__Activity__. Among the entries below, find the lines holding "problem" and copy them.

__Data for this exercise__.
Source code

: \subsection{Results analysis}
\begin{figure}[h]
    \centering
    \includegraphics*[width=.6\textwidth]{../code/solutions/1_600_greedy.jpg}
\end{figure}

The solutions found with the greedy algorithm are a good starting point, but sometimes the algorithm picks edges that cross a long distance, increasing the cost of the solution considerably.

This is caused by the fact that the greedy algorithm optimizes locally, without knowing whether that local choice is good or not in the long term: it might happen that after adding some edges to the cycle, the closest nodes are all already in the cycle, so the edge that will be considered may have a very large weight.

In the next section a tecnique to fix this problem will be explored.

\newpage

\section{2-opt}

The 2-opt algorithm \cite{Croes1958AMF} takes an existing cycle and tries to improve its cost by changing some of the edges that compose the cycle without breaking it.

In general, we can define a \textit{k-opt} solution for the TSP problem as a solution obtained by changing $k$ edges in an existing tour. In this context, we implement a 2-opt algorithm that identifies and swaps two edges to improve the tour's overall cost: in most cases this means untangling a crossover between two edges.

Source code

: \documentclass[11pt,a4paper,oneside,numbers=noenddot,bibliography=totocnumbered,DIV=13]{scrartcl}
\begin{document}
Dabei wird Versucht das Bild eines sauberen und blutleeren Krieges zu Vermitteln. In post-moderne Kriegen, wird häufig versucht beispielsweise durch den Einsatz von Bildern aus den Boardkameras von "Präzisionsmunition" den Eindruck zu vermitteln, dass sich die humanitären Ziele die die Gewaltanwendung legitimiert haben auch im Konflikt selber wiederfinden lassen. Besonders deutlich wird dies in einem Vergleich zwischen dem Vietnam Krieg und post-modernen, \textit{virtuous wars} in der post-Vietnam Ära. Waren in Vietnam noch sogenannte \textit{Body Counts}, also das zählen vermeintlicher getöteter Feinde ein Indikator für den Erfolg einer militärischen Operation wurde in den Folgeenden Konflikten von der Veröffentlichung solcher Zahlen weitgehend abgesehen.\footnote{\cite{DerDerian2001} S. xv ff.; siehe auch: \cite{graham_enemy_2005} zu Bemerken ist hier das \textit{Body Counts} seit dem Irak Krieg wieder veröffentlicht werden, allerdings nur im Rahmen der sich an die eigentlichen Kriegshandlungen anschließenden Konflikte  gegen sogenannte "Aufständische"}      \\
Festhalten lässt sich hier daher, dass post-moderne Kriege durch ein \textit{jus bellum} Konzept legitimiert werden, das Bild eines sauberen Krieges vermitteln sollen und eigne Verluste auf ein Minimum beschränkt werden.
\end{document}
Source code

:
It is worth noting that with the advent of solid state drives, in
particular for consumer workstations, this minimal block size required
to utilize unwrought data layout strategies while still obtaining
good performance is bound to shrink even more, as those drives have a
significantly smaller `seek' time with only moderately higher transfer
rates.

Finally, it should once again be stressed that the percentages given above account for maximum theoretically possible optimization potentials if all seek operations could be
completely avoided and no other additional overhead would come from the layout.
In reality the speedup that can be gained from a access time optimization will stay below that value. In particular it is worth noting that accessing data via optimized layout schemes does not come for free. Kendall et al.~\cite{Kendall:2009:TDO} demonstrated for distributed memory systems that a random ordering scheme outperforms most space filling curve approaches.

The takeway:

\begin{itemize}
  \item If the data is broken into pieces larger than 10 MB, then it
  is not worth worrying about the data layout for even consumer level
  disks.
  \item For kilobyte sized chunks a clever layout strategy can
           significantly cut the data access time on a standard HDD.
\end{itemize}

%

__Output of the task__.
In the next section a tecnique to fix this problem will be explored.
In general, we can define a \textit{k-opt} solution for the TSP problem as a solution obtained by changing $k$ edges in an existing tour. In this context, we implement a 2-opt algorithm that identifies and swaps two edges to improve the tour's overall cost: in most cases this means untangling a crossover between two edges.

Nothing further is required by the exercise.